Source material:
- - -
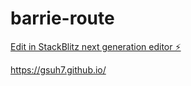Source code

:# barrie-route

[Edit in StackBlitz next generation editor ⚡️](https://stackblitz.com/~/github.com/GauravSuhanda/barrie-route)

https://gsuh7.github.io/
- - -
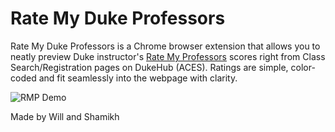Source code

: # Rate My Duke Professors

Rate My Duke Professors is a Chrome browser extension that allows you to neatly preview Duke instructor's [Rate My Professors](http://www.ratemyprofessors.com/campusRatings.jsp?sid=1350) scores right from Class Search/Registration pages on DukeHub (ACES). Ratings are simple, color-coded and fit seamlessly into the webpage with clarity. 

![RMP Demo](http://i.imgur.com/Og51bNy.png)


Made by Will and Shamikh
- - -
Assignment: The result is a copy of every line above where the word "Rate" shows up.

Solved exercise:
: # Rate My Duke Professors
Rate My Duke Professors is a Chrome browser extension that allows you to neatly preview Duke instructor's [Rate My Professors](http://www.ratemyprofessors.com/campusRatings.jsp?sid=1350) scores right from Class Search/Registration pages on DukeHub (ACES). Ratings are simple, color-coded and fit seamlessly into the webpage with clarity. 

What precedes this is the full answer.